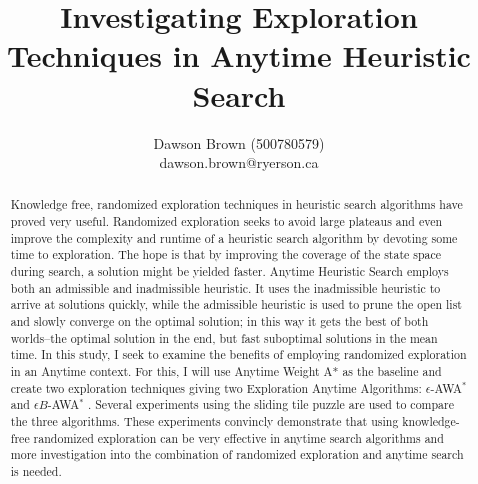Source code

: \documentclass[letterpaper]{article}
\title{Investigating Exploration Techniques in Anytime Heuristic Search}
\author{Dawson Brown (500780579)\\dawson.brown@ryerson.ca}
\date{}
\newcommand{\eawa}{$\epsilon$-AWA$^*$ }
\newcommand{\ebawa}{$\epsilon B$-AWA$^*$ }
\begin{document}
\maketitle
\pagestyle{plain}

\begin{abstract}
    Knowledge free, randomized exploration techniques in heuristic search algorithms have proved very useful. Randomized exploration seeks to avoid large plateaus and even improve the complexity and runtime of a heuristic search algorithm by devoting some time to exploration. The hope is that by improving the coverage of the state space during search, a solution might be yielded faster. Anytime Heuristic Search employs both an admissible and inadmissible heuristic. It uses the inadmissible heuristic to arrive at solutions quickly, while the admissible heuristic is used to prune the open list and slowly converge on the optimal solution; in this way it gets the best of both worlds--the optimal solution in the end, but fast suboptimal solutions in the mean time. In this study, I seek to examine the benefits of employing randomized exploration in an Anytime context. For this, I will use Anytime Weight A* as the baseline and create two exploration techniques giving two Exploration Anytime Algorithms: \eawa and \ebawa. Several experiments using the sliding tile puzzle are used to compare the three algorithms. These experiments convincly demonstrate that using knowledge-free randomized exploration can be very effective in anytime search algorithms and more investigation into the combination of randomized exploration and anytime search is needed. 
\end{abstract}














\newpage

% 
\end{document}
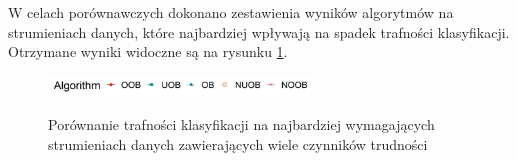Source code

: \noindent W celach porównawczych dokonano zestawienia wyników algorytmów na strumieniach danych, które najbardziej wpływają na spadek trafności klasyfikacji. Otrzymane wyniki widoczne są na rysunku \ref{Figure:ComplexComparison}.

\begin{figure}[h]
    \centering
    \includegraphics[width=7cm]{figures/algorithms_legend.JPG}
\end{figure}

\vspace{-1.2cm}

\begin{figure}[h]
    \centering
    \qquad
    \caption{Porównanie trafności klasyfikacji na najbardziej wymagających strumieniach danych zawierających wiele czynników trudności}\label{Figure:ComplexComparison}
\end{figure}

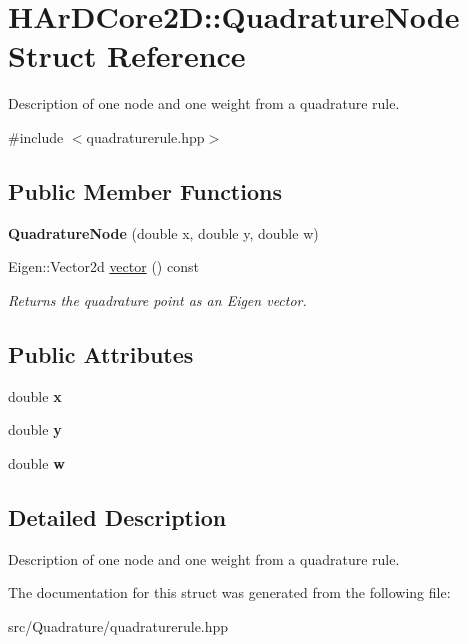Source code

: \hypertarget{structHArDCore2D_1_1QuadratureNode}{}\section{H\+Ar\+D\+Core2D\+:\+:Quadrature\+Node Struct Reference}
\label{structHArDCore2D_1_1QuadratureNode}


Description of one node and one weight from a quadrature rule.  




{\ttfamily \#include $<$quadraturerule.\+hpp$>$}

\subsection*{Public Member Functions}
\begin{DoxyCompactItemize}
\item 
{\bfseries Quadrature\+Node} (double x, double y, double w)
\item 
Eigen\+::\+Vector2d \hyperlink{group__Quadratures_ga27f8f3696a0be686ed1606dda2425da6}{vector} () const
\begin{DoxyCompactList}\small\item\em Returns the quadrature point as an Eigen vector. \end{DoxyCompactList}\end{DoxyCompactItemize}
\subsection*{Public Attributes}
\begin{DoxyCompactItemize}
\item 
double {\bfseries x}
\item 
double {\bfseries y}
\item 
double {\bfseries w}
\end{DoxyCompactItemize}


\subsection{Detailed Description}
Description of one node and one weight from a quadrature rule. 

The documentation for this struct was generated from the following file\+:\begin{DoxyCompactItemize}
\item 
src/\+Quadrature/quadraturerule.\+hpp\end{DoxyCompactItemize}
..............................
### Task to complete
Above is a listing with pictures. Write it out exactly without them.

### Output of the exercise
Source code

: \documentclass[letterpaper]{article}
\title{Investigating Exploration Techniques in Anytime Heuristic Search}
\author{Dawson Brown (500780579)\\dawson.brown@ryerson.ca}
\date{}
\newcommand{\eawa}{$\epsilon$-AWA$^*$ }
\newcommand{\ebawa}{$\epsilon B$-AWA$^*$ }
\begin{document}
\maketitle
\pagestyle{plain}

\begin{abstract}
    Knowledge free, randomized exploration techniques in heuristic search algorithms have proved very useful. Randomized exploration seeks to avoid large plateaus and even improve the complexity and runtime of a heuristic search algorithm by devoting some time to exploration. The hope is that by improving the coverage of the state space during search, a solution might be yielded faster. Anytime Heuristic Search employs both an admissible and inadmissible heuristic. It uses the inadmissible heuristic to arrive at solutions quickly, while the admissible heuristic is used to prune the open list and slowly converge on the optimal solution; in this way it gets the best of both worlds--the optimal solution in the end, but fast suboptimal solutions in the mean time. In this study, I seek to examine the benefits of employing randomized exploration in an Anytime context. For this, I will use Anytime Weight A* as the baseline and create two exploration techniques giving two Exploration Anytime Algorithms: \eawa and \ebawa. Several experiments using the sliding tile puzzle are used to compare the three algorithms. These experiments convincly demonstrate that using knowledge-free randomized exploration can be very effective in anytime search algorithms and more investigation into the combination of randomized exploration and anytime search is needed. 
\end{abstract}














\newpage

% 
\end{document}
Source code

: \noindent W celach porównawczych dokonano zestawienia wyników algorytmów na strumieniach danych, które najbardziej wpływają na spadek trafności klasyfikacji. Otrzymane wyniki widoczne są na rysunku \ref{Figure:ComplexComparison}.

\begin{figure}[h]
    \centering
    \includegraphics[width=7cm]{figures/algorithms_legend.JPG}
\end{figure}

\vspace{-1.2cm}

\begin{figure}[h]
    \centering
    \qquad
    \caption{Porównanie trafności klasyfikacji na najbardziej wymagających strumieniach danych zawierających wiele czynników trudności}\label{Figure:ComplexComparison}
\end{figure}

Source code

: \hypertarget{structHArDCore2D_1_1QuadratureNode}{}\section{H\+Ar\+D\+Core2D\+:\+:Quadrature\+Node Struct Reference}
\label{structHArDCore2D_1_1QuadratureNode}


Description of one node and one weight from a quadrature rule.  




{\ttfamily \#include $<$quadraturerule.\+hpp$>$}

\subsection*{Public Member Functions}
\begin{DoxyCompactItemize}
\item 
{\bfseries Quadrature\+Node} (double x, double y, double w)
\item 
Eigen\+::\+Vector2d \hyperlink{group__Quadratures_ga27f8f3696a0be686ed1606dda2425da6}{vector} () const
\begin{DoxyCompactList}\small\item\em Returns the quadrature point as an Eigen vector. \end{DoxyCompactList}\end{DoxyCompactItemize}
\subsection*{Public Attributes}
\begin{DoxyCompactItemize}
\item 
double {\bfseries x}
\item 
double {\bfseries y}
\item 
double {\bfseries w}
\end{DoxyCompactItemize}


\subsection{Detailed Description}
Description of one node and one weight from a quadrature rule. 

The documentation for this struct was generated from the following file\+:\begin{DoxyCompactItemize}
\item 
src/\+Quadrature/quadraturerule.\+hpp\end{DoxyCompactItemize}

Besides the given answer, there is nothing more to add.